Mühleck machte den Anfang. Wer ihn kennt, weiß um seine Mission: Als IT-Chef der "sportlichen" VW-Marken muss der CIO auch die Verantwortung für die unternehmensweiten Prozesse tragen. Die Rolle des "Process Owner" lasse sich manchmal, aber keineswegs immer durch die Fachbereiche besetzen, und die IT sei für eine abteilungsübergreifende Sicht auf die Prozesse geradezu prädestiniert. Er habe sogar den Audi-Vorstand schon davon überzeugen können, dass das Kürzel "IT" zunehmend für "Integrations-Technik" stehe, so Mühleck.

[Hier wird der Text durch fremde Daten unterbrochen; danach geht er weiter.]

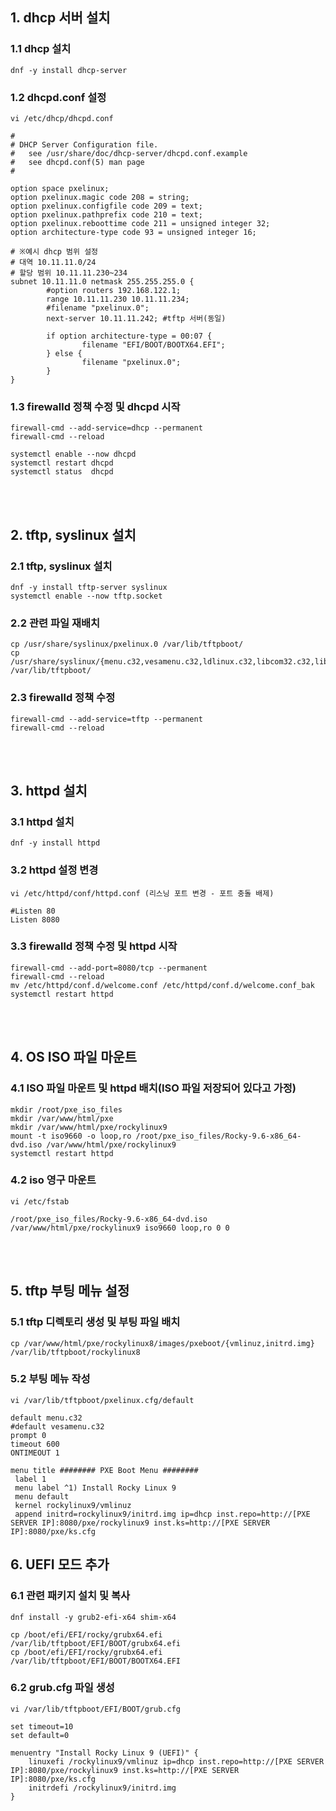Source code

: ## 1. dhcp 서버 설치
### 1.1 dhcp 설치
```
dnf -y install dhcp-server
```
### 1.2 dhcpd.conf 설정
```
vi /etc/dhcp/dhcpd.conf

#
# DHCP Server Configuration file.
#   see /usr/share/doc/dhcp-server/dhcpd.conf.example
#   see dhcpd.conf(5) man page
#

option space pxelinux;
option pxelinux.magic code 208 = string;
option pxelinux.configfile code 209 = text;
option pxelinux.pathprefix code 210 = text;
option pxelinux.reboottime code 211 = unsigned integer 32;
option architecture-type code 93 = unsigned integer 16;

# ※예시 dhcp 범위 설정
# 대역 10.11.11.0/24
# 할당 범위 10.11.11.230~234
subnet 10.11.11.0 netmask 255.255.255.0 {
        #option routers 192.168.122.1;
        range 10.11.11.230 10.11.11.234;
        #filename "pxelinux.0";
        next-server 10.11.11.242; #tftp 서버(동일)

        if option architecture-type = 00:07 {
                filename "EFI/BOOT/BOOTX64.EFI";
        } else {
                filename "pxelinux.0";
        }
}
```
### 1.3 firewalld 정책 수정 및 dhcpd 시작
```
firewall-cmd --add-service=dhcp --permanent
firewall-cmd --reload

systemctl enable --now dhcpd
systemctl restart dhcpd
systemctl status  dhcpd
```
<br><br>

## 2. tftp, syslinux 설치
### 2.1 tftp, syslinux 설치
```
dnf -y install tftp-server syslinux
systemctl enable --now tftp.socket
```

### 2.2 관련 파일 재배치
```
cp /usr/share/syslinux/pxelinux.0 /var/lib/tftpboot/
cp /usr/share/syslinux/{menu.c32,vesamenu.c32,ldlinux.c32,libcom32.c32,libutil.c32} /var/lib/tftpboot/
```

### 2.3 firewalld 정책 수정
```
firewall-cmd --add-service=tftp --permanent
firewall-cmd --reload
```
<br><br>
## 3. httpd 설치
### 3.1 httpd 설치
```
dnf -y install httpd
```

### 3.2 httpd 설정 변경
```
vi /etc/httpd/conf/httpd.conf (리스닝 포트 변경 - 포트 충돌 배제)

#Listen 80
Listen 8080
```

### 3.3 firewalld 정책 수정 및 httpd 시작
```
firewall-cmd --add-port=8080/tcp --permanent
firewall-cmd --reload
mv /etc/httpd/conf.d/welcome.conf /etc/httpd/conf.d/welcome.conf_bak
systemctl restart httpd
```
<br><br>

## 4. OS ISO 파일 마운트
### 4.1 ISO 파일 마운트 및 httpd 배치(ISO 파일 저장되어 있다고 가정)
```
mkdir /root/pxe_iso_files
mkdir /var/www/html/pxe
mkdir /var/www/html/pxe/rockylinux9
mount -t iso9660 -o loop,ro /root/pxe_iso_files/Rocky-9.6-x86_64-dvd.iso /var/www/html/pxe/rockylinux9
systemctl restart httpd
```
### 4.2 iso 영구 마운트
```
vi /etc/fstab

/root/pxe_iso_files/Rocky-9.6-x86_64-dvd.iso /var/www/html/pxe/rockylinux9 iso9660 loop,ro 0 0
```
<br><br>
## 5. tftp 부팅 메뉴 설정
### 5.1 tftp 디렉토리 생성 및 부팅 파일 배치
```
cp /var/www/html/pxe/rockylinux8/images/pxeboot/{vmlinuz,initrd.img} /var/lib/tftpboot/rockylinux8
```
### 5.2 부팅 메뉴 작성
```
vi /var/lib/tftpboot/pxelinux.cfg/default

default menu.c32
#default vesamenu.c32
prompt 0
timeout 600
ONTIMEOUT 1

menu title ######## PXE Boot Menu ########
 label 1
 menu label ^1) Install Rocky Linux 9
 menu default
 kernel rockylinux9/vmlinuz
 append initrd=rockylinux9/initrd.img ip=dhcp inst.repo=http://[PXE SERVER IP]:8080/pxe/rockylinux9 inst.ks=http://[PXE SERVER IP]:8080/pxe/ks.cfg
```

## 6. UEFI 모드 추가
### 6.1 관련 패키지 설치 및 복사
```
dnf install -y grub2-efi-x64 shim-x64

cp /boot/efi/EFI/rocky/grubx64.efi /var/lib/tftpboot/EFI/BOOT/grubx64.efi
cp /boot/efi/EFI/rocky/grubx64.efi /var/lib/tftpboot/EFI/BOOT/BOOTX64.EFI
```
### 6.2 grub.cfg 파일 생성
```
vi /var/lib/tftpboot/EFI/BOOT/grub.cfg

set timeout=10
set default=0

menuentry "Install Rocky Linux 9 (UEFI)" {
    linuxefi /rockylinux9/vmlinuz ip=dhcp inst.repo=http://[PXE SERVER IP]:8080/pxe/rockylinux9 inst.ks=http://[PXE SERVER IP]:8080/pxe/ks.cfg
    initrdefi /rockylinux9/initrd.img
}
```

Auch Michael Henze, CIO des Kommunikations-Dienstleisters Tenovis, hob die enge Verbindung zwischen IT und Geschäftsprozessen hervor. Wettbewerbsentscheidend für die Unternehmen sei es heute, eine neue "Kostenkurve" zu erreichen, sprich: mit deutlich weniger Aufwand einen möglichst hohen Profit zu erwirtschaften. Das setze aber sowohl Prozess-Know-how als auch innovative Technik voraus. Um Letztere ausnutzen zu können, müssten die bestehenden Systeme radikal standardisiert werden: Ein SAP-Release-Wechsel dürfe nicht länger "im Prinzip eine Neueinführung" sein. Aus diesem Grund erlaubt Henze seinen Entwicklern maximal fünf Prozent Abweichung vom SAP-Standard.

Carsten Stockmann kennt viele Probleme seiner Standeskollegen nur vom Hörensagen. Der CIO des Finanzdienstleisters MLP gehört zum Unternehmensvorstand. Diese Position spiegelt die Bedeutung der Informationstechnik für MLP wider: "Für uns ist die IT der primäre Produktionsfaktor."

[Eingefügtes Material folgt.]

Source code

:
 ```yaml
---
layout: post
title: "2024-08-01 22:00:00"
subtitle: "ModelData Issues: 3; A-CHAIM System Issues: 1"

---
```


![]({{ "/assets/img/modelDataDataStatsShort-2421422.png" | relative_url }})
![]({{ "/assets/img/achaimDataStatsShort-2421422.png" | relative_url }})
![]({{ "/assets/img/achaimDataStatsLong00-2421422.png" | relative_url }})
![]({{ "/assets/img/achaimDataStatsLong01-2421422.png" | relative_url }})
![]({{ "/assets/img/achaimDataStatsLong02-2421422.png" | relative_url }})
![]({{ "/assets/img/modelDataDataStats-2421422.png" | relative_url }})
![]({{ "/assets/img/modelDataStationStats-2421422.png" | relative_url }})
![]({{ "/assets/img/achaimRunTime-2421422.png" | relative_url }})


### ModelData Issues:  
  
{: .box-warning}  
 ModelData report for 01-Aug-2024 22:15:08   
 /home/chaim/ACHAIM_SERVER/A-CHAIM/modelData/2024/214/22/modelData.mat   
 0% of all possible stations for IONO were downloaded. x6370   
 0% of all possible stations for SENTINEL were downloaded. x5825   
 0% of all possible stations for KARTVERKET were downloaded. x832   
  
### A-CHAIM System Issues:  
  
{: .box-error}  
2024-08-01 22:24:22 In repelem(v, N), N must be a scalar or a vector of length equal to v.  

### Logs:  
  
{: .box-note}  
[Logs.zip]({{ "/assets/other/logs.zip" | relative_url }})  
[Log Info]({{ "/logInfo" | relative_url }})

Trotzdem hat Stockmann nicht nur sein Rechenzentrum, sondern auch den Betrieb etlicher Eigenentwicklungen an HP ausgelagert. Seine Strategie umschreibt er als Koordination von Best Competences. "Früher sind wir deswegen oft schief angesehen worden", erinnert er sich, "heute haben wir es leichter, nachdem die Deutsche Bank den Deal mit IBM angekündigt hat."

Den zweiten Kongresstag eröffnete Paul Schwefer, CIO der Continental AG. Ähnlich wie Mühleck, Henze und Stockmann definiert er sich nicht nur als IT-Fachmann, sondern als Lösungsanbieter: Ob IT eine Lösung sein könne, sei nicht die erste, sondern die letzte Entscheidung, die getroffen werden müsse, so lautet sein Credo.

Prozessketten-Management

Seine Kernkompetenz sieht der Continental-CIO im Beherrschen langer Prozessketten, die die Interoperabilität unterschiedlicher Beteiligter erfordern. Konkret nannte er Supply-Chain-, Customer-Relationship- und das für die Automobilindustrie geschäftskritische Product-Lifecycle-Management.

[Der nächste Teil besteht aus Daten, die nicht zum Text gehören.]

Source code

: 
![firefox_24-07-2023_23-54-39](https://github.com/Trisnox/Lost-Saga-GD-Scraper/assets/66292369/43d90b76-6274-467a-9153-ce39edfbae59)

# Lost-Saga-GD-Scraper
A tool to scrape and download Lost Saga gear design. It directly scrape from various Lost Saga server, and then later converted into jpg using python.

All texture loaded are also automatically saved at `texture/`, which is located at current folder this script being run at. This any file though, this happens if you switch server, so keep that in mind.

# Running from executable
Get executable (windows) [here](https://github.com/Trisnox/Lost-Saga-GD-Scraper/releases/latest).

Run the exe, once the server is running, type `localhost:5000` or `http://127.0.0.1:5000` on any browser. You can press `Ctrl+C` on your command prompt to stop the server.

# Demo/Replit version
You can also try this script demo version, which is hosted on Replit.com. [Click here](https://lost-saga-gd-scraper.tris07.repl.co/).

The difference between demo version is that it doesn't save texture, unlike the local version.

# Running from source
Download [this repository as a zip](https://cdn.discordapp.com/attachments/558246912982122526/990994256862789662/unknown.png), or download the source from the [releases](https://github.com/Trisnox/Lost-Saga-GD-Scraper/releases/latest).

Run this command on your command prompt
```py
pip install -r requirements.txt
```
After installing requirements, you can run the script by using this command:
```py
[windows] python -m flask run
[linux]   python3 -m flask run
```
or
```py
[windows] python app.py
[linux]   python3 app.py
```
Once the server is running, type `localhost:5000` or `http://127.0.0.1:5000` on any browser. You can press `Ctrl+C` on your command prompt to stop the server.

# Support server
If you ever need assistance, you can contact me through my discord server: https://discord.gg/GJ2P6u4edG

In diesem Zusammenhang wies Schwefer auf ein grundlegendes Manko der IT hin: Im Gegensatz zu anderen Unternehmensbereichen habe sie keinen gesicherten Qualitätsbegriff. Er schlug deshalb vor, die Leistungsfähigkeit der IT an drei Ellen zu messen, die da heißen:

- Sicherheit in der Abwicklung,

- Fehlerfreiheit in der Auslieferung und

- Verantwortung für das (Bilanz-)Ergebnis.

Thomas Engel gehört zu den wenigen CIOs, die einen Sitz in der Geschäftsleitung haben, weil ihre Arbeit als wesentlich für das Unternehmen eingeschätzt wird. In der Unternehmensstrategie des Logistikdienstleisters Kühne & Nagel seien Aufbau und Betrieb einer integrierten IT-Lösung sogar ausdrücklich als Grundlage des Geschäfts festgeschrieben, berichtete der Schweizer, dessen Schreibtisch in Hamburg steht.

Neben Standardisierung, Zentralisierung und Flexibilisierung zählt Engel auch "Outsourcing" zu seinen Lösungsgrundsätzen: "Wir müssen uns auf den Business-Value-added konzentrieren." Allerdings versuche er, langfristige Bindungen zu vermeiden. Und das viel diskutierte Offshore-Outsourcing habe sich aus seinem Blickwinkel nicht gerechnet.

Einen interessanten Beitrag zum Thema Sourcing lieferte schließlich Gottfried Wegenast, Bereichsleiter Organisation und Informatik der Deka Bank. Auslagern lässt sich nur, was sauber abgrenzbar ist, darin sind sich alle Experten einig. Aus diesem Grund hat Wegenast ein Tool entwickeln lassen, das die Verbindungen zwischen Unternehmensfunktionen und Anwendungen aufzeigt, Schnittstellen und Redundanzen sichtbar macht sowie Applikationen zu Clustern zusammenfasst. Als Nebeneffekt lässt sich das Werkzeug auch verwenden, um die Kosten zu messen, die jeder Anwendungs-Cluster verursacht.

Sparen nicht mehr um jeden Preis

Anders als im Vorjahr stand das Thema Kostensparen aber nicht mehr im Vordergrund. Für Mühleck hat es sich ohnehin erledigt. Mit einem IT-Kostenanteil von 0,8 Umsatzprozent sei Audi der Benchmark für die Industrie: "Wenn ich noch mehr einspare, kann ich zusperren." Sein Ziel sei deshalb, nicht noch weniger Geld auszugeben, sondern mehr Wert zu erzeugen - insbesondere durch Steigerung der Effektivität.

Wie Henze einräumte, ist für einen CIO die Versuchung "sehr groß", durch rigide Kostensenkung sein Standing bei der Unternehmensleitung zu verbessern - auch wenn er damit Gefahr laufe, das Untenehmen kaputtzusparen. Wirkungsvolles Gegengift sei hier ein aus IT- und Unternehmensspitze zusammengesetztes Steuerungsgremium, wie es bei Audi bereits besteht. Schwefer hingegen gab unumwunden zu, sich ein unerreichbares Ziel gesetzt zu haben: Er versuche, alle 18 Monate seine Kosten zu halbieren.